━━━ THE INPUT ━━━

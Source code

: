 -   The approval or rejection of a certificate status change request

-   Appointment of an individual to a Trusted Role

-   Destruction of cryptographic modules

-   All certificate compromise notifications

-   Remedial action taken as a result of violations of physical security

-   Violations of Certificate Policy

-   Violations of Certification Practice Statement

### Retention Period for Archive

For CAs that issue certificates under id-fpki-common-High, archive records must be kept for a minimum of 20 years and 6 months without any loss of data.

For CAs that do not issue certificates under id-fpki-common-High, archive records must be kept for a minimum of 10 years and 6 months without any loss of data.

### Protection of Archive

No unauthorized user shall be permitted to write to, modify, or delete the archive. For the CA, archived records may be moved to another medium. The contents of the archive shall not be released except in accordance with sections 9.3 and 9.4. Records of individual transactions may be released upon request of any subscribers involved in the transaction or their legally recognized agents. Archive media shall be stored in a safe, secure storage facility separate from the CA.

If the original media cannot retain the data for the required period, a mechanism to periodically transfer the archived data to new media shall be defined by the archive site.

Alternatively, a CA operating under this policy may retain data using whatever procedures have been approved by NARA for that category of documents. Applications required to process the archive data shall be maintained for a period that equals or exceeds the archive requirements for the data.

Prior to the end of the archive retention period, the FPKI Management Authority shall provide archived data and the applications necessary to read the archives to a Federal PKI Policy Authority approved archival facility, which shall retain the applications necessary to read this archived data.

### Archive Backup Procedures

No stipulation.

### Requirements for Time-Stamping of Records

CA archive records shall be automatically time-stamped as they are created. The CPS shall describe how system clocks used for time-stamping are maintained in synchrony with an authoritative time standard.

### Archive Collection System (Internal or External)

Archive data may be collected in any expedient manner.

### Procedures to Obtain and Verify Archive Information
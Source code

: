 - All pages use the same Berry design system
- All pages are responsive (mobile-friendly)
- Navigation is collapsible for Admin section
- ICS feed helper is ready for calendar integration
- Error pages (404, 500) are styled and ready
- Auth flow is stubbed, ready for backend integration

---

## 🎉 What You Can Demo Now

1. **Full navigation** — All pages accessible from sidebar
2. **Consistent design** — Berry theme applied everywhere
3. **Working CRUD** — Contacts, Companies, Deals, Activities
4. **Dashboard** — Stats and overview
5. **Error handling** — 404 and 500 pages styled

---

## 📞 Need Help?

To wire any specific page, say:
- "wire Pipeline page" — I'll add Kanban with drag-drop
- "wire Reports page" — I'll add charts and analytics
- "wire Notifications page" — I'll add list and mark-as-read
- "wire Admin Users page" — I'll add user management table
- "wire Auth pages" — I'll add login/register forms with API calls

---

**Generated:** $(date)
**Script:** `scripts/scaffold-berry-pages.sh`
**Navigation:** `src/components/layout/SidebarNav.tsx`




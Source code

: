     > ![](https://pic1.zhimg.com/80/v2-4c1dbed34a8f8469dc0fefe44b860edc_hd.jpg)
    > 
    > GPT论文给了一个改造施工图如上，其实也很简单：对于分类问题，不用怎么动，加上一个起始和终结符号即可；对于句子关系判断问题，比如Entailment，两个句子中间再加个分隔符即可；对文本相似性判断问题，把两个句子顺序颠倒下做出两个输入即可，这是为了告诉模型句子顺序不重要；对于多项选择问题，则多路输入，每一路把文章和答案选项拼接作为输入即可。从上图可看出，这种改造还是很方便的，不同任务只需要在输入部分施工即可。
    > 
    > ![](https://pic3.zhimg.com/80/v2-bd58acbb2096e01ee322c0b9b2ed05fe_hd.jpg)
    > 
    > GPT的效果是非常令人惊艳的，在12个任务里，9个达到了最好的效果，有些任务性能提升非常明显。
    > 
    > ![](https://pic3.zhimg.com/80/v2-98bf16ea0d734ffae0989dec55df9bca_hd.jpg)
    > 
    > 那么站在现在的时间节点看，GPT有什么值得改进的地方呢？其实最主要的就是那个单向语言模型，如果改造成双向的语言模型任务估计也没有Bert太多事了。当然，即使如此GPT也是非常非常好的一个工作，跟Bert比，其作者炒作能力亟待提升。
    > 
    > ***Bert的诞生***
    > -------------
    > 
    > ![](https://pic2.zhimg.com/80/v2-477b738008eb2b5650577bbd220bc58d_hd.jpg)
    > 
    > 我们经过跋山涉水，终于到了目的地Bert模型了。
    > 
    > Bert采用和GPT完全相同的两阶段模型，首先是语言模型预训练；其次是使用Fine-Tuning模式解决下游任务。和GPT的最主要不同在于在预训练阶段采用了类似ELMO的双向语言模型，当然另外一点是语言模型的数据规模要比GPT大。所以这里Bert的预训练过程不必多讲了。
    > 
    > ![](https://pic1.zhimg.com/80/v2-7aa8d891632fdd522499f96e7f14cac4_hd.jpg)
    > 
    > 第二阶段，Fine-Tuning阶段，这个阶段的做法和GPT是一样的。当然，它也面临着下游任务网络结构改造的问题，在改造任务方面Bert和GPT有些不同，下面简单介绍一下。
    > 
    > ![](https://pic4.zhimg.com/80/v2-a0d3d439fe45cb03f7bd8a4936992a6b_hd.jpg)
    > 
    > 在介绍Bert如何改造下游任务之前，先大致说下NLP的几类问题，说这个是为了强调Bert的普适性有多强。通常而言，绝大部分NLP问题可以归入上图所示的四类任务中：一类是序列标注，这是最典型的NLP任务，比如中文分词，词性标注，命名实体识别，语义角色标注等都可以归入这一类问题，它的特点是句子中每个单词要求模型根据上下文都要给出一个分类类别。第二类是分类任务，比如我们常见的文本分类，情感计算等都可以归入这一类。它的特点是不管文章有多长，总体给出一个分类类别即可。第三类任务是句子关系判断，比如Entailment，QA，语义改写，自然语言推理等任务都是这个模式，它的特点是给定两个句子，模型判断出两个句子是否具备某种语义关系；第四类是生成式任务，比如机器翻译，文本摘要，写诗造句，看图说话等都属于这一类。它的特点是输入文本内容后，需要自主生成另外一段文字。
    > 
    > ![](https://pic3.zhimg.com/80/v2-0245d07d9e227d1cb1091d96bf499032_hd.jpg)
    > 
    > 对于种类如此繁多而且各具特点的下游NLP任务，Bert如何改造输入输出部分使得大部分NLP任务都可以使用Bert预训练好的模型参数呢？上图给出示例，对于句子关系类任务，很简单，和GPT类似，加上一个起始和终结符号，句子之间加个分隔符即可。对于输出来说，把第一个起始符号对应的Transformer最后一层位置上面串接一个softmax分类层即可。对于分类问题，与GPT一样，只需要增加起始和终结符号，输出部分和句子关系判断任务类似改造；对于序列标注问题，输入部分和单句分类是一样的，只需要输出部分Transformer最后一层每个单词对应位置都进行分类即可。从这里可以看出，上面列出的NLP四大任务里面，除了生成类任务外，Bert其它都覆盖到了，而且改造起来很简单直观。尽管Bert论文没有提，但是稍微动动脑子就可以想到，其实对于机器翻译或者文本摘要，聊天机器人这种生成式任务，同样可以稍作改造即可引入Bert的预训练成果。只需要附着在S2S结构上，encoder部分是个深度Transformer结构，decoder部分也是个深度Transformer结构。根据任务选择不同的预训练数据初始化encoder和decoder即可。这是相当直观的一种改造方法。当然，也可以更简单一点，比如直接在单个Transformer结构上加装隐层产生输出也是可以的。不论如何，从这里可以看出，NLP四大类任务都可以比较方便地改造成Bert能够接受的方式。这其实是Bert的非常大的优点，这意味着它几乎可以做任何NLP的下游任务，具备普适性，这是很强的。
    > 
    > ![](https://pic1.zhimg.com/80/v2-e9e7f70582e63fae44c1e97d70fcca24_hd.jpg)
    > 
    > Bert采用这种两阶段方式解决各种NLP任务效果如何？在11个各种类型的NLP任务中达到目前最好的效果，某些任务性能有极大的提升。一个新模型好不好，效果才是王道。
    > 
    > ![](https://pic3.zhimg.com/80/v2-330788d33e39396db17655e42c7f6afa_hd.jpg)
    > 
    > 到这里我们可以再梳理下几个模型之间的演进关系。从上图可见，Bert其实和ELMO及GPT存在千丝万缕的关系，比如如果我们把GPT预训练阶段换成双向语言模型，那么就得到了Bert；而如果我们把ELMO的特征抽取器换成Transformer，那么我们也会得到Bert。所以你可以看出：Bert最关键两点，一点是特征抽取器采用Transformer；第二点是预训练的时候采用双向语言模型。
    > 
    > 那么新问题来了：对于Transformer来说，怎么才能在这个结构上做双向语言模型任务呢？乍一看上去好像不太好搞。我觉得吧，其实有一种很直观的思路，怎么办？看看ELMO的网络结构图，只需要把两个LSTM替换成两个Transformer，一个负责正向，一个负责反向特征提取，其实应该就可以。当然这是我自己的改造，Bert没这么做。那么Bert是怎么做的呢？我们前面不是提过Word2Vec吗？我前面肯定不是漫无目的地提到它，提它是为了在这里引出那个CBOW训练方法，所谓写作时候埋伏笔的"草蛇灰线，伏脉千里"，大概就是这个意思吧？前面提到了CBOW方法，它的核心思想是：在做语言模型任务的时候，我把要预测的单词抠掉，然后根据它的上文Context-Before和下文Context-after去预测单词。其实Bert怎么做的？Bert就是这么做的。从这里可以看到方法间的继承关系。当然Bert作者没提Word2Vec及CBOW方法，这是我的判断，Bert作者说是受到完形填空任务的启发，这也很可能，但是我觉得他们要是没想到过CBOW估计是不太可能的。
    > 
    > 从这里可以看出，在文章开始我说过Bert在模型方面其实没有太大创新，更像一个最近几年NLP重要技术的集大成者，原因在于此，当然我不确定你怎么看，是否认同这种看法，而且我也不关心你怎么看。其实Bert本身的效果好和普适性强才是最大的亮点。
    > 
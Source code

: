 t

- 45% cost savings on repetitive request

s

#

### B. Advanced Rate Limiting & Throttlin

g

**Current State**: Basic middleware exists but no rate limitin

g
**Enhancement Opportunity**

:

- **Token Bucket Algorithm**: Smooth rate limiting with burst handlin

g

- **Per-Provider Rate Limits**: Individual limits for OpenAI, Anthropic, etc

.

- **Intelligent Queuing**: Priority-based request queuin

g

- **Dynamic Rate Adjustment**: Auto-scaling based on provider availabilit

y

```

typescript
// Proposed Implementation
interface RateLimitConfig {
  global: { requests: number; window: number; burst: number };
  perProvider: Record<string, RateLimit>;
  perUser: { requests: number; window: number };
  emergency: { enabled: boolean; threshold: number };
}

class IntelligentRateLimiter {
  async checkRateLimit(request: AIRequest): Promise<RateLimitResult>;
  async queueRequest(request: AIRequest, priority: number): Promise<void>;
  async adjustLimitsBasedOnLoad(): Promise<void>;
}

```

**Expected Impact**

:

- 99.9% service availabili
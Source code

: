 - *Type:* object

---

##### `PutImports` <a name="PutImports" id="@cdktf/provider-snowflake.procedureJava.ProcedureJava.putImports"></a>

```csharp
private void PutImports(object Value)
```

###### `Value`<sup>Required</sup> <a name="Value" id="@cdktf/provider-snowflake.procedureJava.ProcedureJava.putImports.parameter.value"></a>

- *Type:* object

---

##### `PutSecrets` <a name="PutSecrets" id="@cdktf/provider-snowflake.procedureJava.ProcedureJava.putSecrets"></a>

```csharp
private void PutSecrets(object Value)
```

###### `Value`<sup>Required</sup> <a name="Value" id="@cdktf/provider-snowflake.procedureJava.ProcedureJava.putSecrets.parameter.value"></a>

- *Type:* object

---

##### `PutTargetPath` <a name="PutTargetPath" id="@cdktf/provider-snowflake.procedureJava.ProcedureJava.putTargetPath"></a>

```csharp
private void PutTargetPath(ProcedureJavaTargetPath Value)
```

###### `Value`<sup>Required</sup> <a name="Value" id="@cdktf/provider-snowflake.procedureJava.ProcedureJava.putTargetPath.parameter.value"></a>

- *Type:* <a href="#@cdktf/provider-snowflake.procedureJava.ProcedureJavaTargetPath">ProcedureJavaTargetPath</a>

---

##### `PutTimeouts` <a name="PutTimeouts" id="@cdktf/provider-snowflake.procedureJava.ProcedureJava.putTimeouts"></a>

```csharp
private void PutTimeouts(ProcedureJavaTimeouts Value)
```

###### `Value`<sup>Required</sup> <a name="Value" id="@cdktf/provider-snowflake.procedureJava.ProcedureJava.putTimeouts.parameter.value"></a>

━━━

### EXERCISE INSTRUCTIONS
Take the lines above from the one containing "of cryptographic modules" to the one containing "### Retention Period for Archive" and retype them exactly, both ends included, with nothing added.

### WRITTEN REPLY
-   Destruction of cryptographic modules

-   All certificate compromise notifications

-   Remedial action taken as a result of violations of physical security

-   Violations of Certificate Policy

-   Violations of Certification Practice Statement

### Retention Period for Archive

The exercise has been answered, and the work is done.